WORK REQUEST - Return all of the data exactly as given.

Stored data entries
╭──
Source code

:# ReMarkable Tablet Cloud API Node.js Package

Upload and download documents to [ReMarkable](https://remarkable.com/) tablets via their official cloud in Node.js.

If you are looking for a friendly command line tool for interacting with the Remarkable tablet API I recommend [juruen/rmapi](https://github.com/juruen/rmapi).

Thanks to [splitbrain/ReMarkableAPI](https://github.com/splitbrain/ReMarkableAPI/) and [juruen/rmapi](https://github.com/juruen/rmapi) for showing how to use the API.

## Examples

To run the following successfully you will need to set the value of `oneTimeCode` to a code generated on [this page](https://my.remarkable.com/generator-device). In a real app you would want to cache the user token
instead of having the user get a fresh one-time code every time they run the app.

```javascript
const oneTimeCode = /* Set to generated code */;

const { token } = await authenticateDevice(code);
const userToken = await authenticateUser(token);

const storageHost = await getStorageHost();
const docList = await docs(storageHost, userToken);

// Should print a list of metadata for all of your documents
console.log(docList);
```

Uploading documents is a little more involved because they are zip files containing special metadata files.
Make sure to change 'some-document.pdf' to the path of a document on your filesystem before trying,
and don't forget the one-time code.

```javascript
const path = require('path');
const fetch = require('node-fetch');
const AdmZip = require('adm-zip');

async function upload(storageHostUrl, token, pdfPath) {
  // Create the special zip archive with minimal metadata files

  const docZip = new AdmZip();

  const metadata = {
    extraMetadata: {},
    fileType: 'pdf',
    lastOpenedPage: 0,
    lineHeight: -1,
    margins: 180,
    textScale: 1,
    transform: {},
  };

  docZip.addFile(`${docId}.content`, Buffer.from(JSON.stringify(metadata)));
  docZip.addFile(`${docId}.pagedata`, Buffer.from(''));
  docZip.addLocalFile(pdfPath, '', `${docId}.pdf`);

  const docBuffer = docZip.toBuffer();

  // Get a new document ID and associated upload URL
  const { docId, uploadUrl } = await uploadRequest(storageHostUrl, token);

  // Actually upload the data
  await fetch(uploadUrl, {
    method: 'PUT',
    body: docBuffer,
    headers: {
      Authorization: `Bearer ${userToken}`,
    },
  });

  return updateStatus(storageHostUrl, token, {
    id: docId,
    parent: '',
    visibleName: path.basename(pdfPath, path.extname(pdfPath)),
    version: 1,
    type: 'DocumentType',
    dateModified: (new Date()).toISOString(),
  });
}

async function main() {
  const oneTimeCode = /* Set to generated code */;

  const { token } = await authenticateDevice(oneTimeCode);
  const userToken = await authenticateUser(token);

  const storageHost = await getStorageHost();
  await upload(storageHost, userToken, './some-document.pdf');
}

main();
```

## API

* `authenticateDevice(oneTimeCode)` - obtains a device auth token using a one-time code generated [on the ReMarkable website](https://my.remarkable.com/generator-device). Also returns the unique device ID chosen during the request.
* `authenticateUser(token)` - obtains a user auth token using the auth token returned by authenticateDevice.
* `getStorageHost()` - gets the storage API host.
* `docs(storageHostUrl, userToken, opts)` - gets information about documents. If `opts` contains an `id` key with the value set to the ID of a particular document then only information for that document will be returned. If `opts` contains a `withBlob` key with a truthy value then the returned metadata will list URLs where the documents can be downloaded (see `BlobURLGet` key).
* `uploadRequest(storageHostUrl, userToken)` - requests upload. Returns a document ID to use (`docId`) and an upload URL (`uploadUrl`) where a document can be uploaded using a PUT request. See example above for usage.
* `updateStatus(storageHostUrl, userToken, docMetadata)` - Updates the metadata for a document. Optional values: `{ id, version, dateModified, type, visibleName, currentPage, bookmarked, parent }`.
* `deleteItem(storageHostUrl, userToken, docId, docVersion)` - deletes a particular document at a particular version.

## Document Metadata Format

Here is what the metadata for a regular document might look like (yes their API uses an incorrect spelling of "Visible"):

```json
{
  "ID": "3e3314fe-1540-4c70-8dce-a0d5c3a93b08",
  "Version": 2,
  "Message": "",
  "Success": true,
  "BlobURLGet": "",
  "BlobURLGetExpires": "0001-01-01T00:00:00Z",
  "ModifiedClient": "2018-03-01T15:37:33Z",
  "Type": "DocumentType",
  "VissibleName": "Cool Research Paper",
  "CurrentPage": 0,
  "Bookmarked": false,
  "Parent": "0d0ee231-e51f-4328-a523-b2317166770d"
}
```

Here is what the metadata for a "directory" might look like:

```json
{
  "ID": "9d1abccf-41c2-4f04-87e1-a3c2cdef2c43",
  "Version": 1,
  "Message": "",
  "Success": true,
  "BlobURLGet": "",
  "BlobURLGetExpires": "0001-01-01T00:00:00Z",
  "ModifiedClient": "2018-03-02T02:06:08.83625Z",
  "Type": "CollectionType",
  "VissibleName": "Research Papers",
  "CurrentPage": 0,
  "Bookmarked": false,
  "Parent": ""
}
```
╰──
PROBLEM SOLUTION -
Source code

:# ReMarkable Tablet Cloud API Node.js Package

Upload and download documents to [ReMarkable](https://remarkable.com/) tablets via their official cloud in Node.js.

If you are looking for a friendly command line tool for interacting with the Remarkable tablet API I recommend [juruen/rmapi](https://github.com/juruen/rmapi).

Thanks to [splitbrain/ReMarkableAPI](https://github.com/splitbrain/ReMarkableAPI/) and [juruen/rmapi](https://github.com/juruen/rmapi) for showing how to use the API.

## Examples

To run the following successfully you will need to set the value of `oneTimeCode` to a code generated on [this page](https://my.remarkable.com/generator-device). In a real app you would want to cache the user token
instead of having the user get a fresh one-time code every time they run the app.

```javascript
const oneTimeCode = /* Set to generated code */;

const { token } = await authenticateDevice(code);
const userToken = await authenticateUser(token);

const storageHost = await getStorageHost();
const docList = await docs(storageHost, userToken);

// Should print a list of metadata for all of your documents
console.log(docList);
```

Uploading documents is a little more involved because they are zip files containing special metadata files.
Make sure to change 'some-document.pdf' to the path of a document on your filesystem before trying,
and don't forget the one-time code.

```javascript
const path = require('path');
const fetch = require('node-fetch');
const AdmZip = require('adm-zip');

async function upload(storageHostUrl, token, pdfPath) {
  // Create the special zip archive with minimal metadata files

  const docZip = new AdmZip();

  const metadata = {
    extraMetadata: {},
    fileType: 'pdf',
    lastOpenedPage: 0,
    lineHeight: -1,
    margins: 180,
    textScale: 1,
    transform: {},
  };

  docZip.addFile(`${docId}.content`, Buffer.from(JSON.stringify(metadata)));
  docZip.addFile(`${docId}.pagedata`, Buffer.from(''));
  docZip.addLocalFile(pdfPath, '', `${docId}.pdf`);

  const docBuffer = docZip.toBuffer();

  // Get a new document ID and associated upload URL
  const { docId, uploadUrl } = await uploadRequest(storageHostUrl, token);

  // Actually upload the data
  await fetch(uploadUrl, {
    method: 'PUT',
    body: docBuffer,
    headers: {
      Authorization: `Bearer ${userToken}`,
    },
  });

  return updateStatus(storageHostUrl, token, {
    id: docId,
    parent: '',
    visibleName: path.basename(pdfPath, path.extname(pdfPath)),
    version: 1,
    type: 'DocumentType',
    dateModified: (new Date()).toISOString(),
  });
}

async function main() {
  const oneTimeCode = /* Set to generated code */;

  const { token } = await authenticateDevice(oneTimeCode);
  const userToken = await authenticateUser(token);

  const storageHost = await getStorageHost();
  await upload(storageHost, userToken, './some-document.pdf');
}

main();
```

## API

* `authenticateDevice(oneTimeCode)` - obtains a device auth token using a one-time code generated [on the ReMarkable website](https://my.remarkable.com/generator-device). Also returns the unique device ID chosen during the request.
* `authenticateUser(token)` - obtains a user auth token using the auth token returned by authenticateDevice.
* `getStorageHost()` - gets the storage API host.
* `docs(storageHostUrl, userToken, opts)` - gets information about documents. If `opts` contains an `id` key with the value set to the ID of a particular document then only information for that document will be returned. If `opts` contains a `withBlob` key with a truthy value then the returned metadata will list URLs where the documents can be downloaded (see `BlobURLGet` key).
* `uploadRequest(storageHostUrl, userToken)` - requests upload. Returns a document ID to use (`docId`) and an upload URL (`uploadUrl`) where a document can be uploaded using a PUT request. See example above for usage.
* `updateStatus(storageHostUrl, userToken, docMetadata)` - Updates the metadata for a document. Optional values: `{ id, version, dateModified, type, visibleName, currentPage, bookmarked, parent }`.
* `deleteItem(storageHostUrl, userToken, docId, docVersion)` - deletes a particular document at a particular version.

## Document Metadata Format

Here is what the metadata for a regular document might look like (yes their API uses an incorrect spelling of "Visible"):

```json
{
  "ID": "3e3314fe-1540-4c70-8dce-a0d5c3a93b08",
  "Version": 2,
  "Message": "",
  "Success": true,
  "BlobURLGet": "",
  "BlobURLGetExpires": "0001-01-01T00:00:00Z",
  "ModifiedClient": "2018-03-01T15:37:33Z",
  "Type": "DocumentType",
  "VissibleName": "Cool Research Paper",
  "CurrentPage": 0,
  "Bookmarked": false,
  "Parent": "0d0ee231-e51f-4328-a523-b2317166770d"
}
```

Here is what the metadata for a "directory" might look like:

```json
{
  "ID": "9d1abccf-41c2-4f04-87e1-a3c2cdef2c43",
  "Version": 1,
  "Message": "",
  "Success": true,
  "BlobURLGet": "",
  "BlobURLGetExpires": "0001-01-01T00:00:00Z",
  "ModifiedClient": "2018-03-02T02:06:08.83625Z",
  "Type": "CollectionType",
  "VissibleName": "Research Papers",
  "CurrentPage": 0,
  "Bookmarked": false,
  "Parent": ""
}
```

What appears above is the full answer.